> [Work required] Please write out each entry below exactly as given.

> [Data for processing]
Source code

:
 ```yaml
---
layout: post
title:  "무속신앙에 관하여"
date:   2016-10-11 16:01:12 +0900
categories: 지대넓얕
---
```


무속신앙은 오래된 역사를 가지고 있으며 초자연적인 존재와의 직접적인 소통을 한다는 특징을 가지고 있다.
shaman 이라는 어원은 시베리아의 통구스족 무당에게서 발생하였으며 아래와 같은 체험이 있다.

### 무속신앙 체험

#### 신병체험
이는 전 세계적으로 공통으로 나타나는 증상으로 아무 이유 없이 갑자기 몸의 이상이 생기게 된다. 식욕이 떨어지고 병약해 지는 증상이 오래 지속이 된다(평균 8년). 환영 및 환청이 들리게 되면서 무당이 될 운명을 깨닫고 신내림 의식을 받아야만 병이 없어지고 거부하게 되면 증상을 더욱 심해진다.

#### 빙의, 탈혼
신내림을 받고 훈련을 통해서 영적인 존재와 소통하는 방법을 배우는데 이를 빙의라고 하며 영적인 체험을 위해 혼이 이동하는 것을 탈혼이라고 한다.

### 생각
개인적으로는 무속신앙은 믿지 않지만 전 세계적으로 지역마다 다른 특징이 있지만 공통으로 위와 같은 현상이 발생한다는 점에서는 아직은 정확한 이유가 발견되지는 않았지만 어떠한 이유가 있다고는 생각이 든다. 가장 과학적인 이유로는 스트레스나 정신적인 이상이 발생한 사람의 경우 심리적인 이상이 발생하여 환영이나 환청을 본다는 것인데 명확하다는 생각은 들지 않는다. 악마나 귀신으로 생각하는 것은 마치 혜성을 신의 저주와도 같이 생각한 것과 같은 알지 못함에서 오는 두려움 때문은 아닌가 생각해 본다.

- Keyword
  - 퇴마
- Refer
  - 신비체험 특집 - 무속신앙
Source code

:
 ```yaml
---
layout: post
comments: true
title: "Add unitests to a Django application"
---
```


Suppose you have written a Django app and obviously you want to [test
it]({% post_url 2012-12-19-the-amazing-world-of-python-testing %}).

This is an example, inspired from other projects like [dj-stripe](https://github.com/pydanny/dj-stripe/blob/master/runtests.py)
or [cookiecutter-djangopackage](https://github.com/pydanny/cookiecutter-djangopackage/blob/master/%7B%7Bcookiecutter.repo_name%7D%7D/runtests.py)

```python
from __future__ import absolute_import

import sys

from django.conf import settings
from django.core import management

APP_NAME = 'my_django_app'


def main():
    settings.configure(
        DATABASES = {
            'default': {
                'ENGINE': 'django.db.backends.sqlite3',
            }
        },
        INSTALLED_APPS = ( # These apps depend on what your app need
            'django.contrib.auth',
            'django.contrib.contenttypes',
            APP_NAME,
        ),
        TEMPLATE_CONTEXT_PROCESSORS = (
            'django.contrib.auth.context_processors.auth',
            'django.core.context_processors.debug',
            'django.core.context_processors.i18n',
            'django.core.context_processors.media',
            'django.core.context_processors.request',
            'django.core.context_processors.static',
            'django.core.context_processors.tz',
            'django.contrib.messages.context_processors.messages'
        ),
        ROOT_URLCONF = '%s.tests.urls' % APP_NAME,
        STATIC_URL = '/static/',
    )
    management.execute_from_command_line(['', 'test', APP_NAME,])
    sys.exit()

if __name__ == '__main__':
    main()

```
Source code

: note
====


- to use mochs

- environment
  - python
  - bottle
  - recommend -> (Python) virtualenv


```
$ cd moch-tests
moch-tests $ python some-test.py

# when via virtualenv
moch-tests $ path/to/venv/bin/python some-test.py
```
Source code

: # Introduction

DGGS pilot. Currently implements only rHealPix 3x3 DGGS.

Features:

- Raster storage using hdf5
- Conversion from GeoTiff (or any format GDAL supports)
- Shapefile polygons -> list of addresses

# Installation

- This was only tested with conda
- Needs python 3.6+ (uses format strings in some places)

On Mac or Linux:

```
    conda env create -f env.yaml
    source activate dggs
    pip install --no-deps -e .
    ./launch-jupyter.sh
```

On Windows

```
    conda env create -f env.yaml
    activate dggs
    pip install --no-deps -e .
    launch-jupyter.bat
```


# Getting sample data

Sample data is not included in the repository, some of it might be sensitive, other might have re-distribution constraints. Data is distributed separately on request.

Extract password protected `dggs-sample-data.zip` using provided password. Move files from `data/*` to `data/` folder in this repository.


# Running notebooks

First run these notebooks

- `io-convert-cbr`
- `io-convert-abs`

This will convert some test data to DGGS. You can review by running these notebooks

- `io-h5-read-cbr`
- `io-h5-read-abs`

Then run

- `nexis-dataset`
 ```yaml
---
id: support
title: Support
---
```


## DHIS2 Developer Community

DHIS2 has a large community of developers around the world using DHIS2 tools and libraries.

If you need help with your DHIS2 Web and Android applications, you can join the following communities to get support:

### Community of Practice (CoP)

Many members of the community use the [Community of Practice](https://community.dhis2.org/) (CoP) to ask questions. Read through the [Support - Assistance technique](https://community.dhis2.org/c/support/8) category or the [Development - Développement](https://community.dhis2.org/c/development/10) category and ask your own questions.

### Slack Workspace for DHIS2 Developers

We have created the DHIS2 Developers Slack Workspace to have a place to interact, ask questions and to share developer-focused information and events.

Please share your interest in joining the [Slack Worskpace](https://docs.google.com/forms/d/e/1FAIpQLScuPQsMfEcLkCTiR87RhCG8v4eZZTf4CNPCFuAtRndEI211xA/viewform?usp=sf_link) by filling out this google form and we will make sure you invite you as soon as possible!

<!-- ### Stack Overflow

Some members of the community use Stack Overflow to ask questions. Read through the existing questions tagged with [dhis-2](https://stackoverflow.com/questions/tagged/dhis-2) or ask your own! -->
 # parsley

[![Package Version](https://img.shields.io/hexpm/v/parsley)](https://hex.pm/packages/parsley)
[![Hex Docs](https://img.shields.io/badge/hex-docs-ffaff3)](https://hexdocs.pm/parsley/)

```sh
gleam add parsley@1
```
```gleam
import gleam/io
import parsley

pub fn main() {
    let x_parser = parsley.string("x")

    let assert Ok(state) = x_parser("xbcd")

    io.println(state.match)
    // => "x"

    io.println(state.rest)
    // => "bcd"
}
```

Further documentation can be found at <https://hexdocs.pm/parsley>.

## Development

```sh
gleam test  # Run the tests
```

> [Worked solution]
Source code

:
 ```yaml
---
layout: post
title:  "무속신앙에 관하여"
date:   2016-10-11 16:01:12 +0900
categories: 지대넓얕
---
```


무속신앙은 오래된 역사를 가지고 있으며 초자연적인 존재와의 직접적인 소통을 한다는 특징을 가지고 있다.
shaman 이라는 어원은 시베리아의 통구스족 무당에게서 발생하였으며 아래와 같은 체험이 있다.

### 무속신앙 체험

#### 신병체험
이는 전 세계적으로 공통으로 나타나는 증상으로 아무 이유 없이 갑자기 몸의 이상이 생기게 된다. 식욕이 떨어지고 병약해 지는 증상이 오래 지속이 된다(평균 8년). 환영 및 환청이 들리게 되면서 무당이 될 운명을 깨닫고 신내림 의식을 받아야만 병이 없어지고 거부하게 되면 증상을 더욱 심해진다.

#### 빙의, 탈혼
신내림을 받고 훈련을 통해서 영적인 존재와 소통하는 방법을 배우는데 이를 빙의라고 하며 영적인 체험을 위해 혼이 이동하는 것을 탈혼이라고 한다.

### 생각
개인적으로는 무속신앙은 믿지 않지만 전 세계적으로 지역마다 다른 특징이 있지만 공통으로 위와 같은 현상이 발생한다는 점에서는 아직은 정확한 이유가 발견되지는 않았지만 어떠한 이유가 있다고는 생각이 든다. 가장 과학적인 이유로는 스트레스나 정신적인 이상이 발생한 사람의 경우 심리적인 이상이 발생하여 환영이나 환청을 본다는 것인데 명확하다는 생각은 들지 않는다. 악마나 귀신으로 생각하는 것은 마치 혜성을 신의 저주와도 같이 생각한 것과 같은 알지 못함에서 오는 두려움 때문은 아닌가 생각해 본다.

- Keyword
  - 퇴마
- Refer
  - 신비체험 특집 - 무속신앙
Source code

:
 ```yaml
---
layout: post
comments: true
title: "Add unitests to a Django application"
---
```


Suppose you have written a Django app and obviously you want to [test
it]({% post_url 2012-12-19-the-amazing-world-of-python-testing %}).

This is an example, inspired from other projects like [dj-stripe](https://github.com/pydanny/dj-stripe/blob/master/runtests.py)
or [cookiecutter-djangopackage](https://github.com/pydanny/cookiecutter-djangopackage/blob/master/%7B%7Bcookiecutter.repo_name%7D%7D/runtests.py)

```python
from __future__ import absolute_import

import sys

from django.conf import settings
from django.core import management

APP_NAME = 'my_django_app'


def main():
    settings.configure(
        DATABASES = {
            'default': {
                'ENGINE': 'django.db.backends.sqlite3',
            }
        },
        INSTALLED_APPS = ( # These apps depend on what your app need
            'django.contrib.auth',
            'django.contrib.contenttypes',
            APP_NAME,
        ),
        TEMPLATE_CONTEXT_PROCESSORS = (
            'django.contrib.auth.context_processors.auth',
            'django.core.context_processors.debug',
            'django.core.context_processors.i18n',
            'django.core.context_processors.media',
            'django.core.context_processors.request',
            'django.core.context_processors.static',
            'django.core.context_processors.tz',
            'django.contrib.messages.context_processors.messages'
        ),
        ROOT_URLCONF = '%s.tests.urls' % APP_NAME,
        STATIC_URL = '/static/',
    )
    management.execute_from_command_line(['', 'test', APP_NAME,])
    sys.exit()

if __name__ == '__main__':
    main()

```
Source code

: note
====


- to use mochs

- environment
  - python
  - bottle
  - recommend -> (Python) virtualenv


```
$ cd moch-tests
moch-tests $ python some-test.py

# when via virtualenv
moch-tests $ path/to/venv/bin/python some-test.py
```
Source code

: # Introduction

DGGS pilot. Currently implements only rHealPix 3x3 DGGS.

Features:

- Raster storage using hdf5
- Conversion from GeoTiff (or any format GDAL supports)
- Shapefile polygons -> list of addresses

# Installation

- This was only tested with conda
- Needs python 3.6+ (uses format strings in some places)

On Mac or Linux:

```
    conda env create -f env.yaml
    source activate dggs
    pip install --no-deps -e .
    ./launch-jupyter.sh
```

On Windows

```
    conda env create -f env.yaml
    activate dggs
    pip install --no-deps -e .
    launch-jupyter.bat
```


# Getting sample data

Sample data is not included in the repository, some of it might be sensitive, other might have re-distribution constraints. Data is distributed separately on request.

Extract password protected `dggs-sample-data.zip` using provided password. Move files from `data/*` to `data/` folder in this repository.


# Running notebooks

First run these notebooks

- `io-convert-cbr`
- `io-convert-abs`

This will convert some test data to DGGS. You can review by running these notebooks

- `io-h5-read-cbr`
- `io-h5-read-abs`

Then run

- `nexis-dataset`
 ```yaml
---
id: support
title: Support
---
```


## DHIS2 Developer Community

DHIS2 has a large community of developers around the world using DHIS2 tools and libraries.

If you need help with your DHIS2 Web and Android applications, you can join the following communities to get support:

### Community of Practice (CoP)

Many members of the community use the [Community of Practice](https://community.dhis2.org/) (CoP) to ask questions. Read through the [Support - Assistance technique](https://community.dhis2.org/c/support/8) category or the [Development - Développement](https://community.dhis2.org/c/development/10) category and ask your own questions.

### Slack Workspace for DHIS2 Developers

We have created the DHIS2 Developers Slack Workspace to have a place to interact, ask questions and to share developer-focused information and events.

Please share your interest in joining the [Slack Worskpace](https://docs.google.com/forms/d/e/1FAIpQLScuPQsMfEcLkCTiR87RhCG8v4eZZTf4CNPCFuAtRndEI211xA/viewform?usp=sf_link) by filling out this google form and we will make sure you invite you as soon as possible!

<!-- ### Stack Overflow

Some members of the community use Stack Overflow to ask questions. Read through the existing questions tagged with [dhis-2](https://stackoverflow.com/questions/tagged/dhis-2) or ask your own! -->
 # parsley

[![Package Version](https://img.shields.io/hexpm/v/parsley)](https://hex.pm/packages/parsley)
[![Hex Docs](https://img.shields.io/badge/hex-docs-ffaff3)](https://hexdocs.pm/parsley/)

```sh
gleam add parsley@1
```
```gleam
import gleam/io
import parsley

pub fn main() {
    let x_parser = parsley.string("x")

    let assert Ok(state) = x_parser("xbcd")

    io.println(state.match)
    // => "x"

    io.println(state.rest)
    // => "bcd"
}
```

Further documentation can be found at <https://hexdocs.pm/parsley>.

## Development

```sh
gleam test  # Run the tests
```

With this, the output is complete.